La découverte, en septembre dernier, d’importants gisements de gaz et de pétrole découverts au large de la Côte d’Ivoire devrait booster l’économie du pays lors de la phase de production. Cette assurance émane du ministre des Mines, du Pétrole et de l’Energie, Thomas Camara, qui accordait un entretien en ligne à France 24.
Journaliste :Monsieur le ministre, cette découverte est une aubaine pour la Côte d’Ivoire, on l’imagine pour son développement…

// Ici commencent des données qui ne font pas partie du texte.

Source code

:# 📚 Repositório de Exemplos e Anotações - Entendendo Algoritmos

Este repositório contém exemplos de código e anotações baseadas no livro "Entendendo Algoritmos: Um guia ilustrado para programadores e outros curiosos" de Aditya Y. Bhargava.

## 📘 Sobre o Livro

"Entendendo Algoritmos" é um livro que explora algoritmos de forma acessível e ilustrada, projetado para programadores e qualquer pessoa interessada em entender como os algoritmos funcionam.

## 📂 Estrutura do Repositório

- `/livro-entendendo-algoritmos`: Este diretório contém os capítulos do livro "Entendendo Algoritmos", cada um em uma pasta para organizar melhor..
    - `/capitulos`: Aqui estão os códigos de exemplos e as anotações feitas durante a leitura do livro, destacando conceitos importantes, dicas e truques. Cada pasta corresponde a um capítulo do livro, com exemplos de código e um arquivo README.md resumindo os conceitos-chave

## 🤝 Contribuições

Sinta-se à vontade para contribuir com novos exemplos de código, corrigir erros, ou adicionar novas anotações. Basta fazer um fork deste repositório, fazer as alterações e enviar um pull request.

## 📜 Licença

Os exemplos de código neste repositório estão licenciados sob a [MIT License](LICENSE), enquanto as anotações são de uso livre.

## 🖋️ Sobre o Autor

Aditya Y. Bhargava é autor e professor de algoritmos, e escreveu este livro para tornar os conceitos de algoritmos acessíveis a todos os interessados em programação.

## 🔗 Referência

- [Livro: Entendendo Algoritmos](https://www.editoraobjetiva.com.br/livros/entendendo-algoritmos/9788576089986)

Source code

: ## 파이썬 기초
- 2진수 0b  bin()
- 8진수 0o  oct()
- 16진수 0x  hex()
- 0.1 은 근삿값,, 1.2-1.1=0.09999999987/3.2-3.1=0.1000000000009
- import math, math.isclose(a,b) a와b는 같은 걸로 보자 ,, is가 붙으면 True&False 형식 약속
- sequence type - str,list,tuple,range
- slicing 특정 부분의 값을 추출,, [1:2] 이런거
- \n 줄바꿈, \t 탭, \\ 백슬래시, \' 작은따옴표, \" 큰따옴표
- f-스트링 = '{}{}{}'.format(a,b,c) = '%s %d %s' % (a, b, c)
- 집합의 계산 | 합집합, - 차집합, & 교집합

Ministre : Oui, tout à fait ! C’est une aubaine pour le développement de la Côte d’Ivoire. Effectivement, c’est une découverte qui a été faite par la société Eni, aux larges des côtes ivoiriennes en août 2021, et cette découverte traduit le retour de la Côte d’Ivoire au niveau des producteurs, des grands producteurs de pétrole brut et il faut reconnaitre et saluer respectivement les efforts entrepris par le président de la République de Côte d’Ivoire, SEM Alassane Ouattara, qui, depuis son avènement en 2011, à la tête du pays, a engagé beaucoup d’efforts, d’abord pour repositionner la Côte d’Ivoire au plan international. Ce qui a permis aux sociétés étrangères, aux sociétés internationales de regagner confiance, de retrouver la confiance et de revenir en Côte d’Ivoire. Il a redynamisé tous les secteurs d’activités dont le secteur du pétrole, d’où cette découverte a été faite. C’est donc le couronnement des efforts du président de la République qui se traduit par cette découverte importante parce que c’est de taille mondiale.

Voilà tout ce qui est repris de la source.